Trabalhar com a consultora organizacional Ingrid Jacobson, que já tinha algum conhecimento prévio sobre nossa organização, ajudou a oferecer à nossa equipe de coliderança um suporte intencional para dimensionar corretamente nossa nova estrutura e torná-la adaptável às condições em mudança. Recomendamos as seguintes ferramentas como áreas de investimento para líderes que estão iniciando essa jornada:

Entrevistas sobre estilo de trabalho: iniciamos nossa transição para a coliderança com uma autoavaliação de estilo de trabalho e preferências, sendo específicos sobre nossas formas de trabalhar e destacando os aspectos nos quais poderíamos prosperar em um ambiente de trabalho. Podíamos apresentar essas informações uns aos outros de qualquer forma, mas cada um de nós optou por um caminho mais direto.

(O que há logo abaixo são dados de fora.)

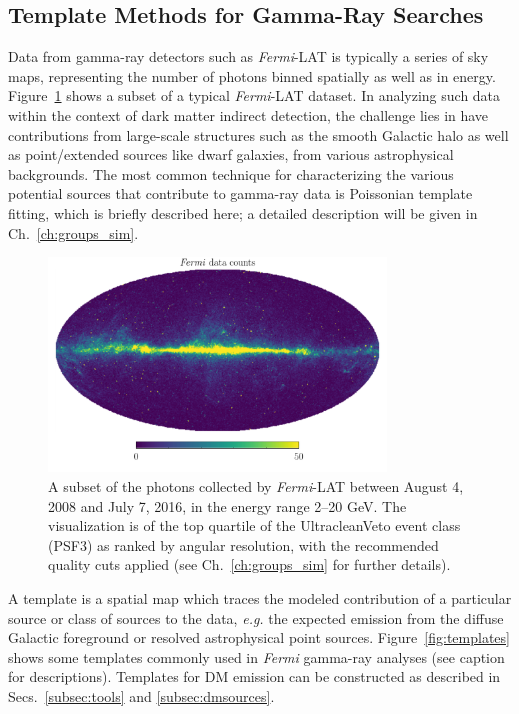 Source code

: \subsection{Template Methods for Gamma-Ray Searches}
\label{subsec:statmethods}

Data from gamma-ray detectors such as \emph{Fermi}-LAT is typically a series of sky maps, representing the number of photons binned spatially as well as in energy. Figure~\ref{fig:data} shows a subset of a typical \emph{Fermi}-LAT dataset. In analyzing such data within the context of dark matter indirect detection, the challenge lies in have contributions from large-scale structures such as the smooth Galactic halo as well as point/extended sources like dwarf galaxies, from various astrophysical backgrounds. The most common technique for characterizing the various potential sources that contribute to gamma-ray data is Poissonian template fitting, which is briefly described here; a detailed description will be given in Ch.~\ref{ch:groups_sim}. 

\begin{figure}[htbp] 
\centering
 \includegraphics[width=0.8\textwidth]{ch-intro/data.pdf}
\caption{A subset of the photons collected by \emph{Fermi}-LAT between August 4, 2008 and July 7, 2016, in the energy range 2--20 GeV. The visualization is of the top quartile of the UltracleanVeto event class (PSF3) as ranked by angular resolution, with the recommended quality cuts applied (see Ch.~\ref{ch:groups_sim} for further details).}  
\label{fig:data}
\end{figure}

A template is a spatial map which traces the modeled contribution of a particular source or class of sources to the data, \emph{e.g.} the expected emission from the diffuse Galactic foreground or resolved astrophysical point sources. Figure~\ref{fig:templates} shows some templates commonly used in \emph{Fermi} gamma-ray analyses (see caption for descriptions). Templates for DM emission can be constructed as described in Secs.~\ref{subsec:tools} and \ref{subsec:dmsources}.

Matriz de tomada de decisão: no final das contas, cada um de nós compartilha exatamente a mesma descrição de cargo (e, portanto, é plenamente capaz, individualmente, de atender aos requisitos do papel de CEO), mas traz experiências de trabalho e conhecimentos únicos para a mesa. Reconhecendo nossas potencialidades e áreas de aprimoramento, conseguimos atribuir decisões-chave a serem “patrocinadas” por um co-CEO específico, que seria responsável por apresentar os pontos de decisão correspondentes. Também conseguimos identificar quais decisões poderiam ser compartilhadas ou delegadas à nossa equipe executiva, enquanto começávamos a definir como criar clareza sobre quem é responsável e envolvido em decisões que impactam a organização. Vale notar que o processo de compartilhar e disseminar poder por toda a equipe executiva ainda está em andamento, sendo um aspecto crítico de nossa abordagem.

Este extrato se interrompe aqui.